Please quote exactly the opening lines of the data, from the first line to the one where "As mentioned above, from" appears.
*** Opening of Data supplied ***
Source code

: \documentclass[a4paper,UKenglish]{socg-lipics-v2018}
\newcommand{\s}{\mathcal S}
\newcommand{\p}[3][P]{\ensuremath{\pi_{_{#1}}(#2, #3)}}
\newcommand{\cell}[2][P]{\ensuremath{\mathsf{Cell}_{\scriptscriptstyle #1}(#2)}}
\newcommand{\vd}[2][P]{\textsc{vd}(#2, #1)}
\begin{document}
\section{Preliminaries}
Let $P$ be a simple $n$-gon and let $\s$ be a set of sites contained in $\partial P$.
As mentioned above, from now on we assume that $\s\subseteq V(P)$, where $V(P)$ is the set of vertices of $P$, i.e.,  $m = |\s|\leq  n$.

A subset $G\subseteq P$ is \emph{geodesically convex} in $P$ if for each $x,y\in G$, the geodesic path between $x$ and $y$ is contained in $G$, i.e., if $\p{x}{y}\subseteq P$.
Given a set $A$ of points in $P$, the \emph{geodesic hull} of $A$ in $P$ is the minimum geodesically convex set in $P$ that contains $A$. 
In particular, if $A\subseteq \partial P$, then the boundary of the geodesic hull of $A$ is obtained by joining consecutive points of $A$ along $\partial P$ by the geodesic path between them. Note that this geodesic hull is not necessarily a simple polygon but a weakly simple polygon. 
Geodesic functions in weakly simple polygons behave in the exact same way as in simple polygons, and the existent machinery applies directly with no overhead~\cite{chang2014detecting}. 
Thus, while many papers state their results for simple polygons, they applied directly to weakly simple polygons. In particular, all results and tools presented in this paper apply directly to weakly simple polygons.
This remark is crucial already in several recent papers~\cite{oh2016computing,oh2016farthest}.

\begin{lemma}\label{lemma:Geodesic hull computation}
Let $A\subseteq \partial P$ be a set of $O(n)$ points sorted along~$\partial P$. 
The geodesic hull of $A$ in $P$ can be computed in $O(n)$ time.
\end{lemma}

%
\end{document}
*** Close of Data supplied ***
Task output:
Source code

: \documentclass[a4paper,UKenglish]{socg-lipics-v2018}
\newcommand{\s}{\mathcal S}
\newcommand{\p}[3][P]{\ensuremath{\pi_{_{#1}}(#2, #3)}}
\newcommand{\cell}[2][P]{\ensuremath{\mathsf{Cell}_{\scriptscriptstyle #1}(#2)}}
\newcommand{\vd}[2][P]{\textsc{vd}(#2, #1)}
\begin{document}
\section{Preliminaries}
Let $P$ be a simple $n$-gon and let $\s$ be a set of sites contained in $\partial P$.
As mentioned above, from now on we assume that $\s\subseteq V(P)$, where $V(P)$ is the set of vertices of $P$, i.e.,  $m = |\s|\leq  n$.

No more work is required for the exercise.